*** DATA FOR THE TASK ***

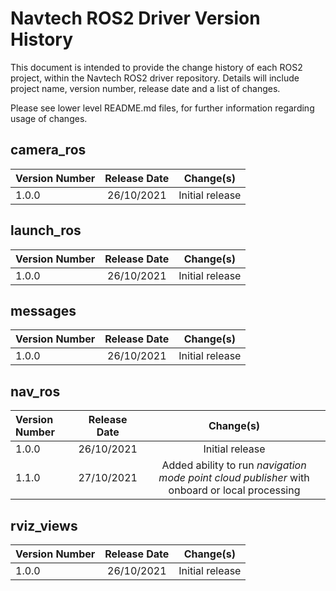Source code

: # Navtech ROS2 Driver Version History

This document is intended to provide the change history of each ROS2 project, within the Navtech ROS2 driver repository. Details will include project name, version number, release date and a list of changes.

Please see lower level README.md files, for further information regarding usage of changes.

## camera_ros

| Version Number           | Release Date          | Change(s)                                                                         |
| :----------------------- | :-------------------: | :-------------------------------------------------------------------------------: |
| 1.0.0                    | 26/10/2021            | Initial release                                                                   |

## launch_ros

| Version Number           | Release Date          | Change(s)                                                                         |
| :----------------------- | :-------------------: | :-------------------------------------------------------------------------------: |
| 1.0.0                    | 26/10/2021            | Initial release                                                                   |

## messages

| Version Number           | Release Date          | Change(s)                                                                         |
| :----------------------- | :-------------------: | :-------------------------------------------------------------------------------: |
| 1.0.0                    | 26/10/2021            | Initial release                                                                   |

## nav_ros

| Version Number           | Release Date          | Change(s)                                                                         |
| :----------------------- | :-------------------: | :-------------------------------------------------------------------------------: |
| 1.0.0                    | 26/10/2021            | Initial release                                                                   |
| 1.1.0                    | 27/10/2021            | Added ability to run *navigation mode point cloud publisher* with onboard or local processing                        |

## rviz_views

| Version Number           | Release Date          | Change(s)                                                                         |
| :----------------------- | :-------------------: | :-------------------------------------------------------------------------------: |
| 1.0.0                    | 26/10/2021            | Initial release                                                                   |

*** End of DATA FOR THE TASK ***

- **TASK BRIEF**: Copy the records exactly, leaving out every picture.

- **RESPONSE BOX**:
Source code

: # Navtech ROS2 Driver Version History

This document is intended to provide the change history of each ROS2 project, within the Navtech ROS2 driver repository. Details will include project name, version number, release date and a list of changes.

Please see lower level README.md files, for further information regarding usage of changes.

## camera_ros

| Version Number           | Release Date          | Change(s)                                                                         |
| :----------------------- | :-------------------: | :-------------------------------------------------------------------------------: |
| 1.0.0                    | 26/10/2021            | Initial release                                                                   |

## launch_ros

| Version Number           | Release Date          | Change(s)                                                                         |
| :----------------------- | :-------------------: | :-------------------------------------------------------------------------------: |
| 1.0.0                    | 26/10/2021            | Initial release                                                                   |

## messages

| Version Number           | Release Date          | Change(s)                                                                         |
| :----------------------- | :-------------------: | :-------------------------------------------------------------------------------: |
| 1.0.0                    | 26/10/2021            | Initial release                                                                   |

## nav_ros

| Version Number           | Release Date          | Change(s)                                                                         |
| :----------------------- | :-------------------: | :-------------------------------------------------------------------------------: |
| 1.0.0                    | 26/10/2021            | Initial release                                                                   |
| 1.1.0                    | 27/10/2021            | Added ability to run *navigation mode point cloud publisher* with onboard or local processing                        |

## rviz_views

| Version Number           | Release Date          | Change(s)                                                                         |
| :----------------------- | :-------------------: | :-------------------------------------------------------------------------------: |
| 1.0.0                    | 26/10/2021            | Initial release                                                                   |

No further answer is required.